■ **Try it**
Using the entries that follow, count the lines containing the word "现在akb没新公演了" and give that number by itself.
-- Records for processing follows --
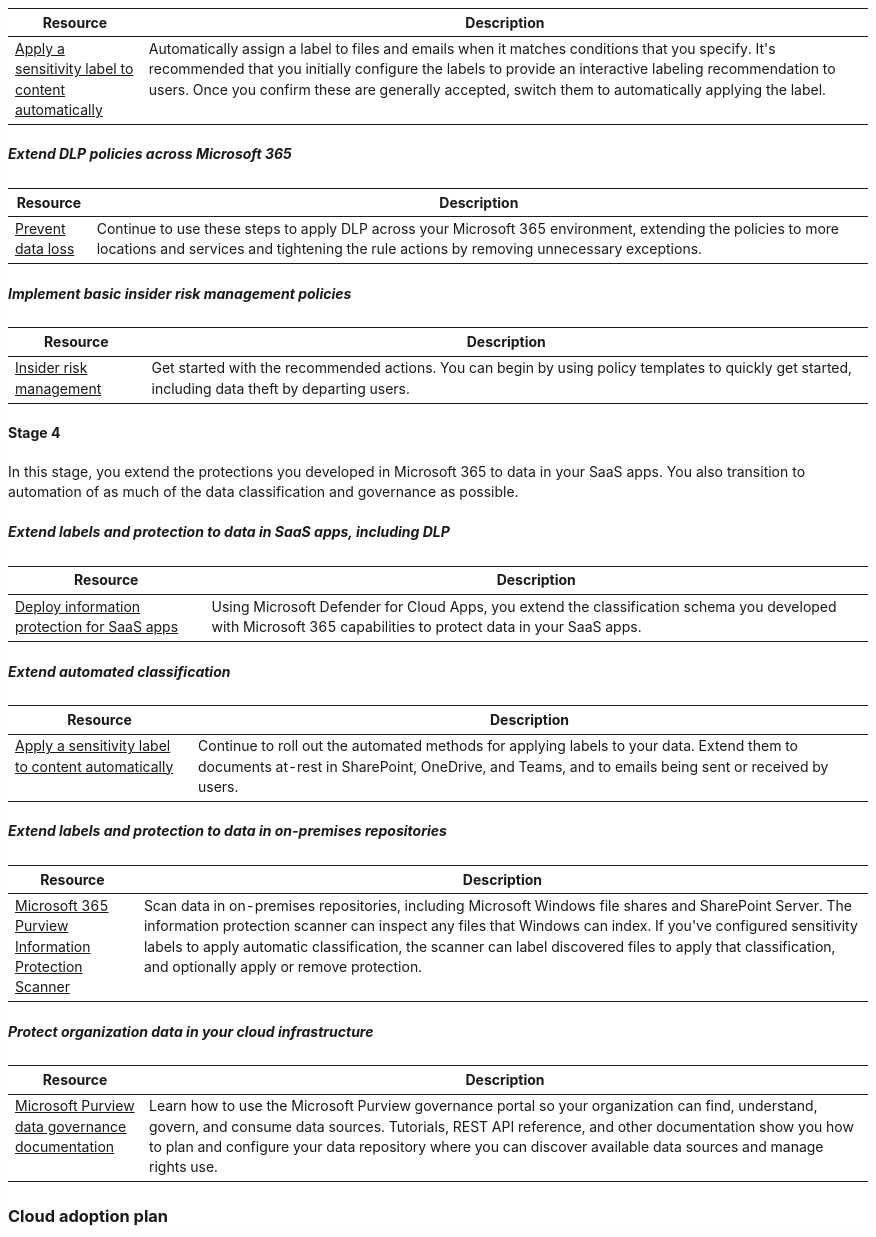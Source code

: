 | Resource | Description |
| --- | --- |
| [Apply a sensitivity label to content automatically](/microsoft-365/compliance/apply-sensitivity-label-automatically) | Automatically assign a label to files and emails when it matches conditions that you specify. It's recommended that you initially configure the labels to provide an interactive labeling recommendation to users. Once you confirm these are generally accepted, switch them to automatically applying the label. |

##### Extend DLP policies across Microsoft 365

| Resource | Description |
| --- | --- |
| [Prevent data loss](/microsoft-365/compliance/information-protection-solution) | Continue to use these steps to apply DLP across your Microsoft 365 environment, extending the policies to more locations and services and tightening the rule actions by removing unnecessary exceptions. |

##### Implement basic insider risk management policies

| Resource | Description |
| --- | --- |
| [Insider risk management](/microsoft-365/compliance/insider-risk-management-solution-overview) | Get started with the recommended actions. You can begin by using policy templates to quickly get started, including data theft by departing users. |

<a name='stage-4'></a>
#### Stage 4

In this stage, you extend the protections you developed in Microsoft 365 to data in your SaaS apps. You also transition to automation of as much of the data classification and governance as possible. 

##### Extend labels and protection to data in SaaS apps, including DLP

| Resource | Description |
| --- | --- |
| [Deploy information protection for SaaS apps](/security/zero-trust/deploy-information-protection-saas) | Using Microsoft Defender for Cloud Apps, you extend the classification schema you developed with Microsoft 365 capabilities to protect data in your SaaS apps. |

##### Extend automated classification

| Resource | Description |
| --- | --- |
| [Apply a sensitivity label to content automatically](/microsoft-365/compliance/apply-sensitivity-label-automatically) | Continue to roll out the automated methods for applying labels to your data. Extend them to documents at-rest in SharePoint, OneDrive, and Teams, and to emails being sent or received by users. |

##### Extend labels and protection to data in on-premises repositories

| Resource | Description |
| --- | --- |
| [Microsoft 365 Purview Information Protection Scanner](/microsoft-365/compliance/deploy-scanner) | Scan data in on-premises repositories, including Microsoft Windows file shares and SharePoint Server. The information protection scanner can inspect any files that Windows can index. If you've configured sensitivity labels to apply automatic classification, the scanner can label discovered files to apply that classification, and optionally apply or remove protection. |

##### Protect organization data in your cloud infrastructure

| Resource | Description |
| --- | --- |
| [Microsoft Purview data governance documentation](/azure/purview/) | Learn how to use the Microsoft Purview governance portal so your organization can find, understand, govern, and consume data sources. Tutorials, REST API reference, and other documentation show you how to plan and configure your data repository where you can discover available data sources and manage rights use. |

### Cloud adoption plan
-- Records for processing concluded --
-- Records for processing follows --
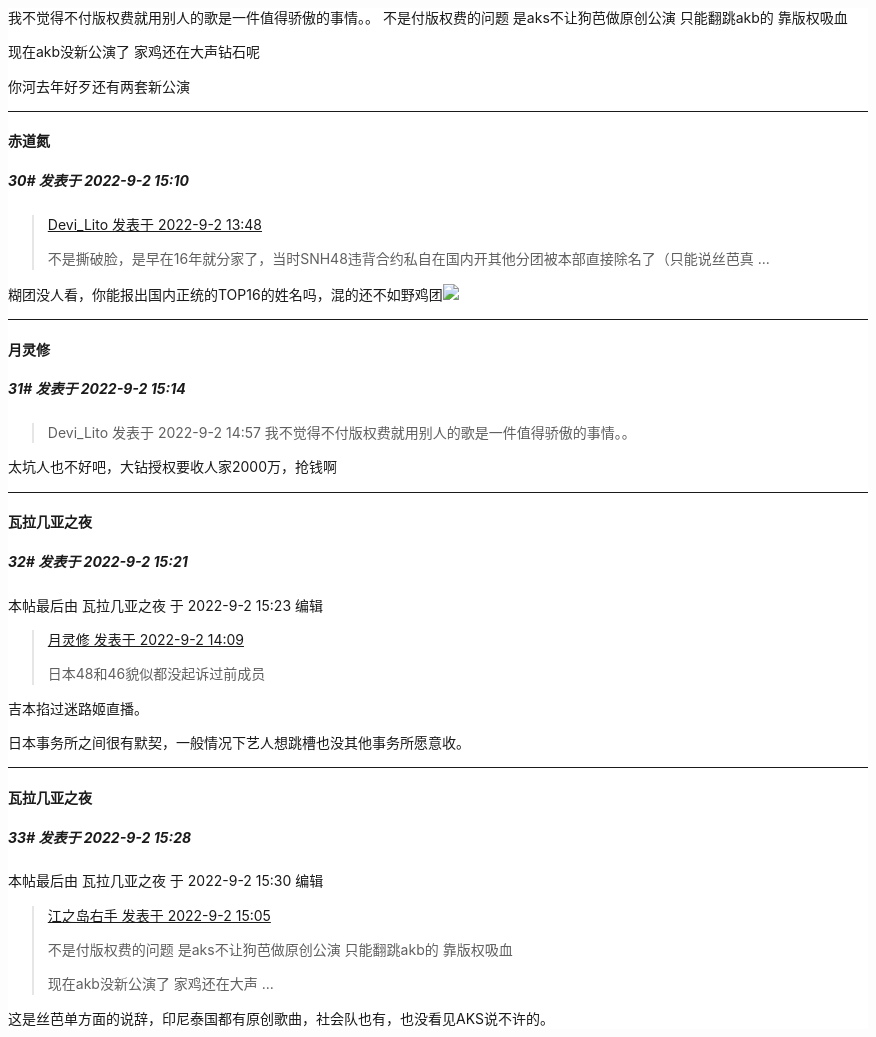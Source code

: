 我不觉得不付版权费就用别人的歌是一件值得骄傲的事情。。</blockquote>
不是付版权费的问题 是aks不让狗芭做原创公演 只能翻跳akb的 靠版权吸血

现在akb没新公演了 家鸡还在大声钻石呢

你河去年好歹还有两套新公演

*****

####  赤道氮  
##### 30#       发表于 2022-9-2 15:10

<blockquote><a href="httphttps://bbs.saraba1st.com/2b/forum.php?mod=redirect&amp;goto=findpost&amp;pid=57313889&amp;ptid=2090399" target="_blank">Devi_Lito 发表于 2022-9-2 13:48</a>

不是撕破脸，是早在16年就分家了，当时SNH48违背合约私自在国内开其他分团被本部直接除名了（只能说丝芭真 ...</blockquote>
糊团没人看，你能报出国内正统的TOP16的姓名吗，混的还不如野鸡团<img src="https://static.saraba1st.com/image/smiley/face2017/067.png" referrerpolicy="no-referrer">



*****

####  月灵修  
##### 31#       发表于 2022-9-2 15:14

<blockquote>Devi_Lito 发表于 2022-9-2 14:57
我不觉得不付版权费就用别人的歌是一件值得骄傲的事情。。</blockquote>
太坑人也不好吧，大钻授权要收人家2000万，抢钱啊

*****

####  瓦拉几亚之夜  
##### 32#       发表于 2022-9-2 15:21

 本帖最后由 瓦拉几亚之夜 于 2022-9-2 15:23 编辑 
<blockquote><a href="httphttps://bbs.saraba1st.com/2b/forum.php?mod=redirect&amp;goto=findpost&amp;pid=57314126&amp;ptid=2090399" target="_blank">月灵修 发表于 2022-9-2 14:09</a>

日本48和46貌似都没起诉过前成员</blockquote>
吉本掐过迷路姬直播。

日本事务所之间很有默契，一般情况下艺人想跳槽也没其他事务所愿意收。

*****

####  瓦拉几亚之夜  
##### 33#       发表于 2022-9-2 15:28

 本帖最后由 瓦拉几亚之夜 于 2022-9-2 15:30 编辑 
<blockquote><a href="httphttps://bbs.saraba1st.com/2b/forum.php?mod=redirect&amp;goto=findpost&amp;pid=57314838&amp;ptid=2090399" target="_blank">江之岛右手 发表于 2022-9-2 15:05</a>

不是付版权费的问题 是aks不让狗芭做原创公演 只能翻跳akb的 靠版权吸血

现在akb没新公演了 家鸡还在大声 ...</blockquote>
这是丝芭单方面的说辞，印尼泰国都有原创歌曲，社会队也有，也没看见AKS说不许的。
-- Records for processing concluded --
■ **Answer box**
2